Add MLA #278

zzhhjjj · 2025-02-05T16:56:35Z

Add MLA to Nanotron:

Compared MLA with GQA on 25B tokens.
    1. LM loss:
        MLA: 2.58,  GQA: 2.51
        0.07 difference
    2. Throughput: 
        31279 v.s. 27466 tokens/s/gpu
        87% end-to-end throughput, which is expected due to the MLA structure
    3. KV cache:
        GQA:
                Hidden dim 4096, 32 heads, 8 key values
                2048 for key value
        MLA:
                kv_lora_rank: 512
                qk_rope_head_dim: 64
                in total: 576
        4 times less kv cache

zzhhjjj · 2025-02-17T16:54:24Z

Config example

model:   
  ddp_bucket_cap_mb: 25
  dtype: bfloat16
  init_method:
    std: 0.025
  make_vocab_size_divisible_by: 1  
  model_config:  
    ...
    vocab_size: 50272
    # MLA
    q_lora_rank: 1536 
    kv_lora_rank: 512
    qk_nope_head_dim: 128
    qk_rope_head_dim: 64
    v_head_dim: 128

xrsrke

Overall, it looks good, but I recommend adding unit tests to sanity-check MLA with different values of tp_mode, async_communication, and tp_recompute_allgather, and make sure that the output shape of the MLA class is as expected

examples/mla/mla_dp=8.yaml

src/nanotron/models/llama.py

examples/mla/mla_dp=8.yaml

src/nanotron/config/config.py

src/nanotron/models/llama.py

xrsrke

LFG

src/nanotron/models/llama.py

NouamaneTazi · 2025-03-05T17:12:11Z

src/nanotron/models/llama.py

+            q, [self.qk_nope_head_dim, self.qk_rope_head_dim], dim=-1
+        )  # [seq_len, batch_size, n_local_heads, qk_nope_head_dim], [seq_len, batch_size, n_local_heads, qk_rope_head_dim]
+        q_pe = (
+            self.rotary_embedding(q_pe.transpose(0, 1), position_ids=None).transpose(0, 1).contiguous()

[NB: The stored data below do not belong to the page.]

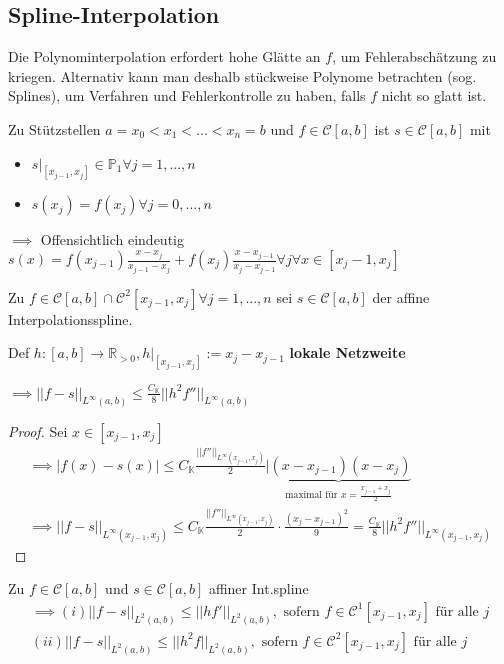 \subsection{Spline-Interpolation}

Die Polynominterpolation erfordert hohe Glätte an $f$, um Fehlerabschätzung zu kriegen. Alternativ kann man deshalb stückweise Polynome betrachten (sog. Splines), um Verfahren und Fehlerkontrolle zu haben, falls $f$ nicht so glatt ist.

\begin{example}
	Zu Stützstellen $a = x_0 < x_1 < ... < x_n = b$ und $f \in \mathcal{C}[a,b]$ ist $s \in \mathcal{C}[a,b]$ mit
	\begin{itemize}
		\item $s|_{[x_{j-1}, x_j]} \in \mathbb{P}_1 \forall j=1, ..., n$
		\item $s(x_j) = f(x_j) \forall j=0, ..., n$
	\end{itemize}
	
	$\implies$ Offensichtlich eindeutig $s(x) = f(x_{j-1}) \frac{x-x_j}{x_{j-1}-x_j} + f(x_j) \frac{x-x_{j-1}}{x_j-x_{j-1}} \forall j \forall x \in [x_j-1, x_j]$
\end{example}

\begin{lemma}
	Zu $f \in \mathcal{C}[a, b] \cap \mathcal{C}^2[x_{j-1}, x_j] \forall j=1, ..., n$ sei $s \in \mathcal{C}[a, b]$ der affine Interpolationsspline.
	
	Def $h:[a,b] \rightarrow \mathbb{R}_{>0}, h|_{[x_{j-1}, x_j]} := x_j - x_{j-1}$ \textbf{lokale Netzweite}
	
	$\implies ||f-s||_{L^\infty(a,b)} \leq \frac{C_{\mathbb{K}}}{8} ||h^2 f''||_{L^\infty(a,b)}$
\end{lemma}

\begin{proof}
	Sei $x \in [x_{j-1}, x_j]$
	\begin{align*}
		\implies |f(x) - s(x)| \leq C_{\mathbb{K}} \frac{||f''||_{L^\infty(x_{j-1}, x_j)}}{2} \underbrace{|(x-x_{j-1})(x-x_j)}_{\text{maximal für }x = \frac{x_{j-1} + x_j}{2}}\\
		\implies ||f-s||_{L^\infty(x_{j-1}, x_j)} \leq C_{\mathbb{K}} \frac{||f''||_{L^\infty(x_{j-1}, x_j)}}{2} \cdot \frac{(x_j - x_{j-1})^2}{9} = \frac{C_{\mathbb{K}}}{8} ||h^2 f''||_{L^\infty(x_{j-1}, x_j)}
	\end{align*}
\end{proof}

\begin{lemma}
	Zu $f \in \mathcal{C}[a, b]$ und $s \in \mathcal{C}[a, b]$ affiner Int.spline
	\begin{align*}
		\implies (i) ||f-s||_{L^2(a,b)} \leq ||h f'||_{L^2(a,b)}, \text{ sofern } f \in \mathcal{C}^1[x_{j-1}, x_j] \text{ für alle } j\\
		(ii) ||f-s||_{L^2(a,b)} \leq ||h^2f||_{L^2(a,b)}, \text{ sofern } f \in \mathcal{C}^2[x_{j-1}, x_j] \text{ für alle } j
	\end{align*}
\end{lemma}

is the transpose(0,1) needed here?

yes. otherwise the results would be different

i meant why not transpose from the beginning of the forward in MLA? this way we avoid doing multiple small transposes

because transposes are very slow! and you have a lot of them in MLA's forward

src/nanotron/models/llama.py

NouamaneTazi · 2025-03-05T17:23:58Z

src/nanotron/models/llama.py

@@ -701,8 +855,9 @@ def __init__(
        layer_idx: int,
    ):
        super().__init__()
+        attn_cls = MLA if config.kv_lora_rank is not None else CausalSelfAttention


I'd rather make it more explicit like use config.use_mla here and assert somewhere that the other configs (e.g. kv_lora_rank) are well defined. This can be done in config.py

It seems a bit redundant to me since kv_lora_rank = MLA in this case, meaning there's no unexpected behavior

Sometimes redundancy is fine if it make code cleaner! I still think we should have use_mla somewhere as kv_lora_rank only relates to MLA for now

src/nanotron/parallel/tensor_parallel/functional.py

NouamaneTazi

Left some comments!! Looking nice alrdy

NouamaneTazi · 2025-03-07T17:15:16Z

src/nanotron/models/llama.py

+            q, [self.qk_nope_head_dim, self.qk_rope_head_dim], dim=-1
+        )  # [seq_len, batch_size, n_local_heads, qk_nope_head_dim], [seq_len, batch_size, n_local_heads, qk_rope_head_dim]
+        q_pe = (
+            self.rotary_embedding(q_pe.transpose(0, 1), position_ids=None).transpose(0, 1).contiguous()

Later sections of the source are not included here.